Postgres LIKE query using a GiST index is just as slow as a full scan

Submitted by: @import:stackexchange-dba··
0
Viewed 0 times
fullscanpostgresjustquerygistlikeslowusingindex

Problem

What I have is a very simple database that stores paths, extensions and names of files from UNC shares. For testing, I inserted about 1,5 mio rows and the below query uses a GiST index as you see, but still it takes 5 seconds to return. Expected would be a few (like 100) milliseconds.

EXPLAIN (ANALYZE, BUFFERS) SELECT * FROM residentfiles  WHERE  parentpath LIKE 'somevalue'


When using %% in the query, it takes the not that long, even when using sequential scan (?!)

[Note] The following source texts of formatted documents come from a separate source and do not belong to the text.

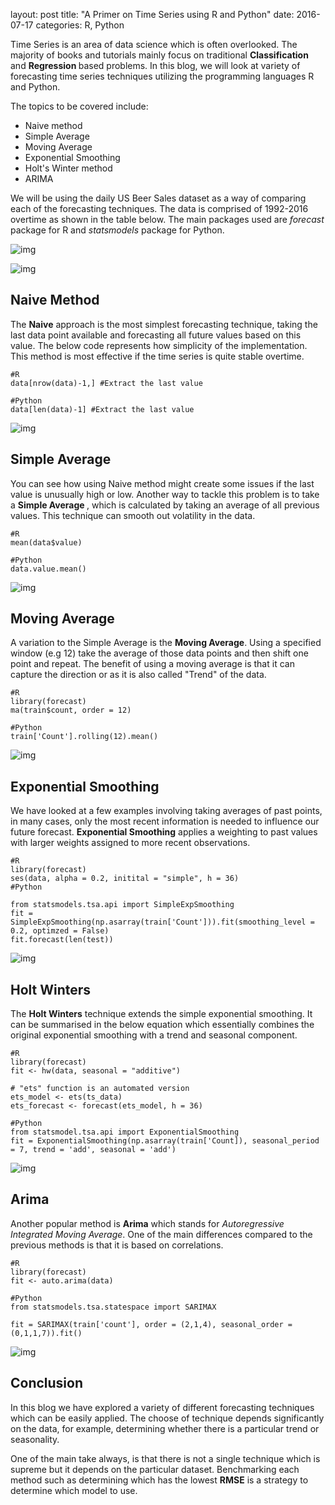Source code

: layout: post
title:  "A Primer on Time Series using R and Python"
date:  2016-07-17
categories: R, Python

Time Series is an area of data science which is often overlooked. The majority of books and tutorials mainly focus on traditional <b> Classification </b> and <b> Regression </b> based problems. In this blog, we will look at variety of forecasting time series techniques utilizing the programming languages R and Python.

The topics to be covered include:

* Naive method
* Simple Average
* Moving Average
* Exponential Smoothing
* Holt's Winter method
* ARIMA

We will be using the daily US Beer Sales dataset  as a way of comparing each of the forecasting techniques. The data is comprised of 1992-2016 overtime as shown in the table below. The main packages used are <i>forecast</i> package for R and <i>statsmodels</i> package for Python.


![img](https://github.com/JaredChung/jaredchung_blog/blob/master/content/post_img/timeseries_table.PNG)

![img](../post_img/timeseries_plot1.jpeg)

## Naive Method

The <b>Naive</b> approach is the most simplest forecasting technique, taking the last data point available and forecasting all future values based on this value. The below code represents how simplicity of the implementation. This method is most effective if the time series is quite stable overtime.


    #R
    data[nrow(data)-1,] #Extract the last value
    
    #Python
    data[len(data)-1] #Extract the last value

![img](../post_img/timeseries_naive.jpeg)

## Simple Average

You can see how using Naive method might create some issues if the last value is unusually high or low. Another way to tackle this problem is to take a <b>Simple Average </b>, which is calculated by taking an average of all previous values. This technique can smooth out volatility in the data.

    #R
    mean(data$value)
    
    #Python
    data.value.mean()

![img](../post_img/timeseries_simple_average.jpeg)

## Moving Average

A variation to the Simple Average is the <b>Moving Average</b>. Using a specified window (e.g 12) take the average of those data points and then shift one point and repeat. The benefit of using a moving average is that it can capture the direction or as it is also called "Trend" of the data.

    #R
    library(forecast)
    ma(train$count, order = 12)
    
    #Python
    train['Count'].rolling(12).mean()

![img](../post_img/timeseries_moving_average.jpeg)

## Exponential Smoothing

We have looked at a few examples involving taking averages of past points, in many cases, only the most recent information is needed to influence our future forecast. <b>Exponential Smoothing</b> applies a weighting to past values with larger weights assigned to more recent observations.

    #R
    library(forecast)
    ses(data, alpha = 0.2, initital = "simple", h = 36)
    #Python
    
    from statsmodels.tsa.api import SimpleExpSmoothing
    fit = SimpleExpSmoothing(np.asarray(train['Count'])).fit(smoothing_level = 0.2, optimzed = False)
    fit.forecast(len(test))

![img](../post_img/timeseries_exponential_smoothing.jpeg)

## Holt Winters

The <b>Holt Winters</b> technique extends the simple exponential smoothing. It can be summarised in the below equation which essentially combines the original exponential smoothing with a trend and seasonal component.

    #R
    library(forecast)
    fit <- hw(data, seasonal = "additive")
    
    # "ets" function is an automated version
    ets_model <- ets(ts_data)
    ets_forecast <- forecast(ets_model, h = 36)
    
    #Python
    from statsmodel.tsa.api import ExponentialSmoothing
    fit = ExponentialSmoothing(np.asarray(train['Count]), seasonal_period = 7, trend = 'add', seasonal = 'add')

![img](../post_img/timeseries_holt_winters.jpeg)

## Arima

Another popular method is <b>Arima</b> which stands for <i> Autoregressive Integrated Moving Average</i>. One of the main differences compared to the previous methods is that it is based on correlations.

    #R
    library(forecast)
    fit <- auto.arima(data)
    
    #Python
    from statsmodels.tsa.statespace import SARIMAX
    
    fit = SARIMAX(train['count'], order = (2,1,4), seasonal_order = (0,1,1,7)).fit()

![img](../post_img/timeseries_arima.jpeg)

## Conclusion

In this blog we have explored a variety of different forecasting techniques which can be easily applied. The choose of technique depends significantly on the data, for example, determining whether there is a particular trend or seasonality. 

One of the main take always, is that there is not a single technique which is supreme but it depends on the particular dataset. Benchmarking each method such as determining which has the lowest <b>RMSE</b> is a strategy to determine which model to use.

EXPLAIN (ANALYZE, BUFFERS) SELECT * FROM residentfiles  WHERE  parentpath LIKE '%a%'


I also have the same setup for the name (filename) column, when executing a similar query on that one, it only takes half of the time, even when using %%:

EXPLAIN (ANALYZE, BUFFERS) SELECT * FROM residentfiles  WHERE  name LIKE '%a%'


What I already tried cannot be written here in short words. Whatever I do, it gets slow starting from about 1 mio rows. As there is basically never anything deleted, of course vacuuming and reindexing does not help at all.
I cannot really use any other type of search than LIKE %% and a GIN or GiST index because I need to be able to find any character in the columns of interest, not only "words for a specific human language".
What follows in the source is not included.